[Dataset entries]
────────────────

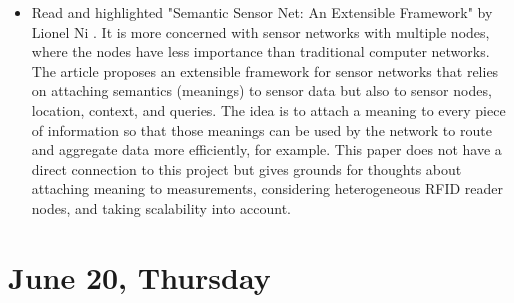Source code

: \documentclass[a4paper,12pt]{article}
\begin{document}
\begin{itemize}
	\item Read and highlighted "Semantic Sensor Net: An Extensible Framework" by Lionel Ni \cite{Ni2005}. It is more concerned with sensor networks with multiple nodes, where the nodes have less importance than traditional computer networks. The article proposes an extensible framework for sensor networks that relies on attaching semantics (meanings) to sensor data but also to sensor nodes, location, context, and queries. The idea is to attach a meaning to every piece of information so that those meanings can be used by the network to route and aggregate data more efficiently, for example. This paper does not have a direct connection to this project but gives grounds for thoughts about attaching meaning to measurements, considering heterogeneous RFID reader nodes, and taking scalability into account.
	
\end{itemize}

\section{June 20, Thursday}
\end{document}
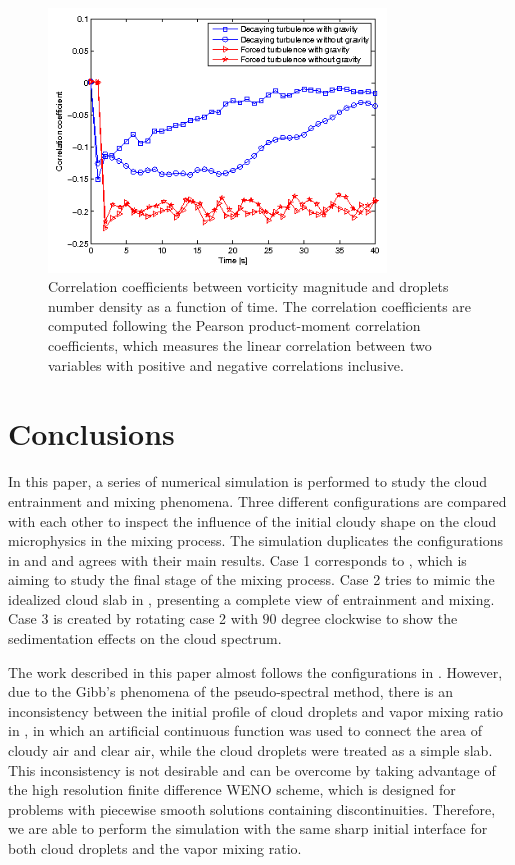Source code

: \documentclass[draft,jgrga]{AGUTeX}
\begin{document}
\begin{article}
\begin{figure}\center
\includegraphics[width=0.8\textwidth]{Figures/correlation}
\caption{Correlation coefficients between vorticity magnitude and droplets number density as a function of time. The correlation coefficients are computed following the Pearson product-moment correlation coefficients, which measures the linear correlation between two variables with positive and negative correlations inclusive.\label{fig:correlation}}
\end{figure}

\section{Conclusions}\label{conclusion}
In this paper, a series of numerical simulation is performed to study the cloud entrainment and mixing phenomena. Three different configurations are compared with each other to inspect the influence of the initial cloudy shape on the cloud microphysics in the mixing process. The simulation duplicates the configurations in \cite{And04} and \cite{Kumar11} and agrees with their main results. Case 1 corresponds to \cite{And04}, which is aiming to study the final stage of the mixing process. Case 2 tries to mimic the idealized cloud slab in \cite{Kumar11}, presenting a complete view of entrainment and mixing. Case 3 is created by rotating case 2 with $90$ degree clockwise to show the sedimentation effects on the cloud spectrum.

The work described in this paper almost follows the configurations in \cite{Kumar11}. However, due to the Gibb's phenomena of the pseudo-spectral method, there is an inconsistency between the initial profile of cloud droplets and vapor mixing ratio in \cite{Kumar11}, in which an artificial continuous function was used to connect the area of cloudy air and clear air, while the cloud droplets were treated as a simple slab. This inconsistency is not desirable and can be overcome by taking advantage of the high resolution finite difference WENO scheme, which is designed for problems with piecewise smooth solutions containing discontinuities. Therefore, we are able to perform the simulation with the same sharp initial interface for both cloud droplets and the vapor mixing ratio.


\end{article}
\end{document}
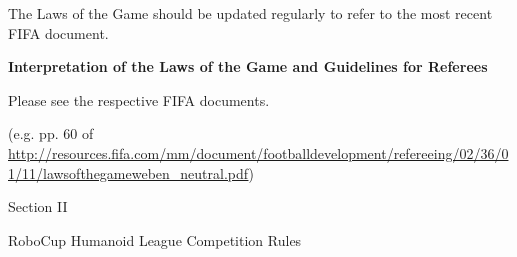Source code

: \documentclass[a4paper]{article}
\begin{document}
    \vspace*{12cm}

    The Laws of the Game should be updated regularly to refer to the most
    recent FIFA document.

    \bigskip


    

    \clearpage

    
    
    
    
    
    
    
    
    
    
    
    
    
    
    
    
    
    
    
    
    

    \bigskip


    \bigskip

    \clearpage
    {\Huge{\bfseries
    Interpretation of the Laws of the Game and Guidelines for Referees}

    \vspace*{1.5cm}

    {\Large
    Please see the respective FIFA documents.}}

    {\scriptsize
    (e.g. pp. 60 of
    \url{http://resources.fifa.com/mm/document/footballdevelopment/refereeing/02/36/01/11/lawsofthegameweben_neutral.pdf})}




    \clearpage

    \begin{center}
        \Huge\bfseries{
            \vspace*{3cm}
            Section II

            \vspace*{2cm}

            RoboCup Humanoid League Competition Rules}
    \end{center}
\end{document}
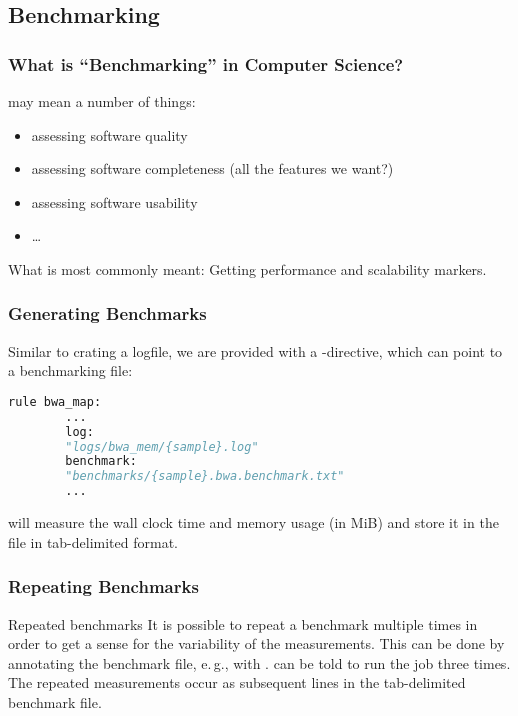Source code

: 


\subsection{Benchmarking}

\begin{frame}
	\frametitle{What is ``Benchmarking'' in Computer Science?}
	 may mean a number of things:
	\begin{itemize}[<+->]
		\item assessing software quality
		\item assessing software completeness (all the features we want?)
		\item assessing software usability
		\item \ldots
	\end{itemize}
	\pause
	\begin{docs}
		What is most commonly meant: Getting performance and scalability markers.
	\end{docs}
\end{frame}

\begin{frame}[fragile]
	\frametitle{Generating Benchmarks}
	Similar to crating a logfile, we are provided with a -directive, which can point to a benchmarking file:
	\begin{lstlisting}[language=Python,style=Python]
		rule bwa_map:
		...
		log:
		"logs/bwa_mem/{sample}.log"
		benchmark:
		"benchmarks/{sample}.bwa.benchmark.txt"
		...
	\end{lstlisting} 
	\begin{docs}
		\Snakemake{} will measure the wall clock time and memory usage (in MiB) and store it in the file in tab-delimited format.
	\end{docs}
\end{frame}

\begin{frame}[fragile]
	\frametitle{Repeating Benchmarks}
	\vfill
	\begin{exampleblock}{Repeated benchmarks}
		It is possible to repeat a benchmark multiple times in order to get a sense for the variability of the measurements. This can be done by annotating the benchmark file, e.\,g., with . \Snakemake{} can be told to run the job three times. The repeated measurements occur as subsequent lines in the tab-delimited benchmark file.
	\end{exampleblock}
	\vfill
\end{frame} 

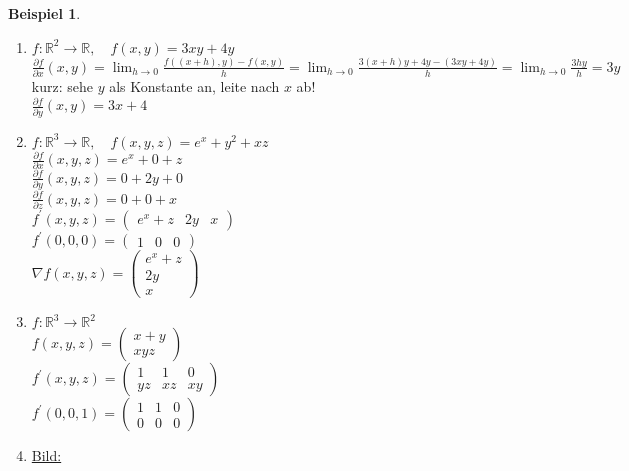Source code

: \documentclass[a4paper,11pt]{article}
\newtheorem{bsp}[definition]{Beispiel}
\begin{document}
\begin{bsp}
\end{bsp}
\begin{enumerate}[label=\alph*)]
	\item $f\colon\mathbb{R}^2\to\mathbb{R},\quad f(x,y)=3xy+4y$ \\
	$\frac{\partial f}{\partial x}(x,y)=\lim_{h\to0}\frac{f((x+h),y)-f(x,y)}{h}=\lim_{h\to0}\frac{3(x+h)y+4y-(3xy+4y)}{h}=\lim_{h\to0}\frac{3hy}{h}=3y$ \\
	kurz: sehe $y$ als Konstante an, leite nach $x$ ab! \\
	$\frac{\partial f}{\partial y}(x,y)=3x+4$
	\item $f\colon\mathbb{R}^3\to\mathbb{R},\quad f(x,y,z)=e^x+y^2+xz$ \\
	$\frac{\partial f}{\partial x}(x,y,z)=e^x+0+z$ \\
	$\frac{\partial f}{\partial y}(x,y,z)=0+2y+0$ \\
	$\frac{\partial f}{\partial z}(x,y,z)=0+0+x$ \\
	$f^\prime(x,y,z)=\begin{pmatrix}e^x+z & 2y & x\end{pmatrix}$ \\
	$f^\prime(0,0,0)=\begin{pmatrix}1 & 0 & 0\end{pmatrix}$ \\
	$\nabla f(x,y,z)=\begin{pmatrix}e^x+z \\ 2y \\ x\end{pmatrix}$
	\item $f\colon\mathbb{R}^3\to\mathbb{R}^2$ \\
	$f(x,y,z)=\begin{pmatrix}x+y \\ xyz\end{pmatrix}$ \\
	$f^\prime(x,y,z)=\begin{pmatrix}1 & 1 & 0 \\ yz & xz & xy\end{pmatrix}$ \\
	$f^\prime(0,0,1)=\begin{pmatrix}1 & 1 & 0 \\ 0 & 0 & 0\end{pmatrix}$
	\item \underline{Bild:}
\end{enumerate}
\end{document}
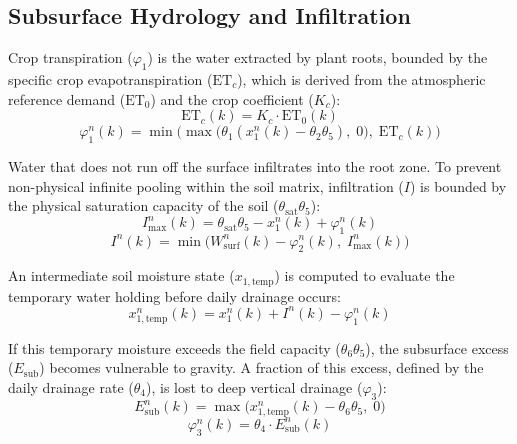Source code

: \subsection{Subsurface Hydrology and Infiltration}

Crop transpiration ($\varphi_1$) is the water extracted by plant roots, bounded by the specific crop evapotranspiration ($\text{ET}_c$), which is derived from the atmospheric reference demand ($\text{ET}_0$) and the crop coefficient ($K_c$):
\begin{equation}
    \text{ET}_c(k) = K_c \cdot \text{ET}_0(k)
\end{equation}
\begin{equation}
    \varphi_1^n(k) = \min\!\Big(\max\!\big(\theta_1(x_1^n(k) - \theta_2\theta_5),\; 0\big),\; \text{ET}_c(k)\Big)
\end{equation}

Water that does not run off the surface infiltrates into the root zone. To prevent non-physical infinite pooling within the soil matrix, infiltration ($I$) is bounded by the physical saturation capacity of the soil ($\theta_{\text{sat}}\theta_5$):
\begin{equation}
    I_{\max}^n(k) = \theta_{\text{sat}}\theta_5 - x_1^n(k) + \varphi_1^n(k)
\end{equation}
\begin{equation}
    I^n(k) = \min\!\big(W_{\text{surf}}^n(k) - \varphi_2^n(k),\; I_{\max}^n(k)\big)
\end{equation}

An intermediate soil moisture state ($x_{1,\text{temp}}$) is computed to evaluate the temporary water holding before daily drainage occurs:
\begin{equation}
    x_{1,\text{temp}}^n(k) = x_1^n(k) + I^n(k) - \varphi_1^n(k)
\end{equation}

If this temporary moisture exceeds the field capacity ($\theta_6\theta_5$), the subsurface excess ($E_{\text{sub}}$) becomes vulnerable to gravity. A fraction of this excess, defined by the daily drainage rate ($\theta_4$), is lost to deep vertical drainage ($\varphi_3$):
\begin{equation}
    E_{\text{sub}}^n(k) = \max\!\big(x_{1,\text{temp}}^n(k) - \theta_6\theta_5,\; 0\big)
\end{equation}
\begin{equation}
    \varphi_3^n(k) = \theta_4 \cdot E_{\text{sub}}^n(k)
\end{equation}

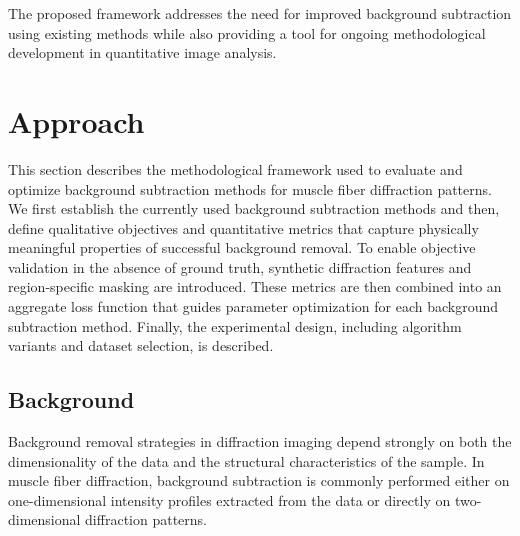 \documentclass[iucr]{iucrjournals}
\begin{document}
The proposed framework addresses the need for improved background subtraction using existing methods while also providing a tool for ongoing methodological development in quantitative image analysis.



\section{Approach}

This section describes the methodological framework used to evaluate and optimize background subtraction methods for muscle fiber diffraction patterns. We first establish the currently used background subtraction methods and then, define qualitative objectives and quantitative metrics that capture physically meaningful properties of successful background removal. To enable objective validation in the absence of ground truth, synthetic diffraction features and region-specific masking are introduced. These metrics are then combined into an aggregate loss function that guides parameter optimization for each background subtraction method. Finally, the experimental design, including algorithm variants and dataset selection, is described.

\subsection{Background}

Background removal strategies in diffraction imaging depend strongly on both the dimensionality of the data and the structural characteristics of the sample. In muscle fiber diffraction, background subtraction is commonly performed either on one-dimensional intensity profiles extracted from the data or directly on two-dimensional diffraction patterns.
\end{document}
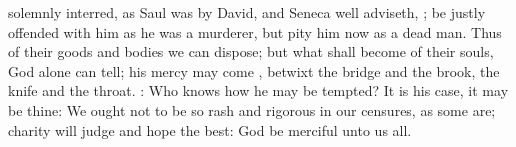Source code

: solemnly interred, as Saul was by David,  and
Seneca well adviseth, ; be
justly offended with him as he was a murderer, but pity him now as a dead man.
Thus of their goods and bodies we can dispose; but what shall become of their
souls, God alone can tell; his mercy may come , betwixt the bridge and the brook, the knife and the
throat. : Who knows how he may be
tempted? It is his case, it may be thine:  We ought not to be so rash and
rigorous in our censures, as some are; charity will judge and hope the best:
God be merciful unto us all.
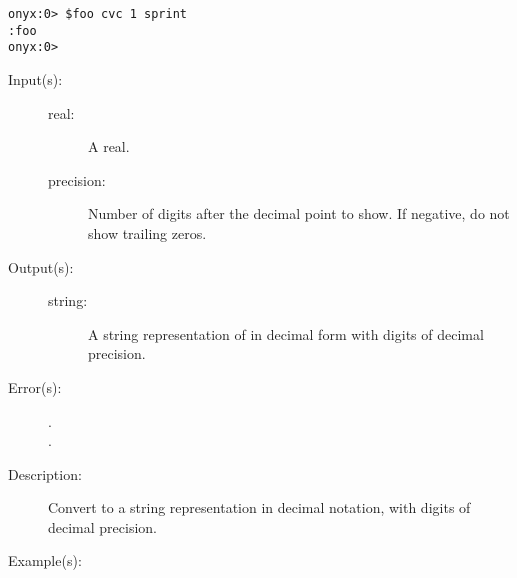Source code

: \begin{description}
\begin{description}
\begin{verbatim}
onyx:0> $foo cvc 1 sprint
:foo
onyx:0>
		\end{verbatim}
	\end{description}
\label{systemdict:cvds}
\item[{\onyxop{real precision}{cvds}{string}}: ]
	\begin{description}\item[]
	\item[Input(s): ]
		\begin{description}\item[]
		\item[real: ]
			A real.
		\item[precision: ]
			Number of digits after the decimal point to show.  If
			negative, do not show trailing zeros.
		\end{description}
	\item[Output(s): ]
		\begin{description}\item[]
		\item[string: ]
			A string representation of  in decimal form
			with  digits of decimal precision.
		\end{description}
	\item[Error(s): ]
		\begin{description}\item[]
		\item[.]
		\item[.]
		\end{description}
	\item[Description: ]
		Convert  to a string representation in decimal
		notation, with  digits of decimal precision.
	\item[Example(s): ]\begin{verbatim}


\end{verbatim}
\end{description}
\end{description}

────────────────

▶ [EXERCISE INSTRUCTIONS]
Go through the entries above and report every line in which the word "software" appears.

▶ [SOLUTION TO THIS EXERCISE]
		\item assessing software quality
		\item assessing software completeness (all the features we want?)
		\item assessing software usability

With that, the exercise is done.